YOUR ASSIGNMENT:
Your task is to find every line in the records that holds the string "directory" and copy it.

DATASET EXTRACT:
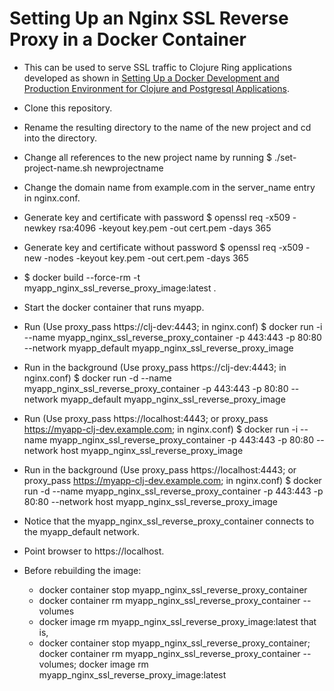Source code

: # Setting Up an Nginx SSL Reverse Proxy in a Docker Container

- This can be used to serve SSL traffic to Clojure Ring applications
  developed as shown in [Setting Up a Docker Development and Production Environment for Clojure and Postgresql Applications](https://github.com/davidneu/docker-clojure-postgresql-example).

- Clone this repository.

- Rename the resulting directory to the name of the new project and
  cd into the directory.

- Change all references to the new project name by running
  $ ./set-project-name.sh newprojectname

- Change the domain name from example.com in the server_name entry in nginx.conf.

- Generate key and certificate with password
  $ openssl req -x509 -newkey rsa:4096 -keyout key.pem -out cert.pem -days 365

- Generate key and certificate without password
  $ openssl req -x509 -new -nodes      -keyout key.pem -out cert.pem -days 365

- $ docker build --force-rm -t myapp_nginx_ssl_reverse_proxy_image:latest .

- Start the docker container that runs myapp.

- Run  (Use proxy_pass https://clj-dev:4443; in nginx.conf)
  $ docker run -i --name myapp_nginx_ssl_reverse_proxy_container -p 443:443 -p 80:80 --network myapp_default myapp_nginx_ssl_reverse_proxy_image

- Run in the background (Use proxy_pass https://clj-dev:4443; in nginx.conf)
  $ docker run -d --name myapp_nginx_ssl_reverse_proxy_container -p 443:443 -p 80:80 --network myapp_default myapp_nginx_ssl_reverse_proxy_image

- Run (Use proxy_pass https://localhost:4443; or proxy_pass https://myapp-clj-dev.example.com; in nginx.conf)
  $ docker run -i --name myapp_nginx_ssl_reverse_proxy_container -p 443:443 -p 80:80 --network host myapp_nginx_ssl_reverse_proxy_image

- Run in the background (Use proxy_pass https://localhost:4443; or proxy_pass https://myapp-clj-dev.example.com; in nginx.conf)
  $ docker run -d --name myapp_nginx_ssl_reverse_proxy_container -p 443:443 -p 80:80 --network host myapp_nginx_ssl_reverse_proxy_image

- Notice that the myapp_nginx_ssl_reverse_proxy_container connects to the
  myapp_default network.

- Point browser to https://localhost.

- Before rebuilding the image:
  - docker container stop myapp_nginx_ssl_reverse_proxy_container
  - docker container rm myapp_nginx_ssl_reverse_proxy_container --volumes
  - docker image rm myapp_nginx_ssl_reverse_proxy_image:latest
  that is,
  - docker container stop myapp_nginx_ssl_reverse_proxy_container; docker container rm myapp_nginx_ssl_reverse_proxy_container --volumes;  docker image rm myapp_nginx_ssl_reverse_proxy_image:latest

EXERCISE RESULT:
- Rename the resulting directory to the name of the new project and
  cd into the directory.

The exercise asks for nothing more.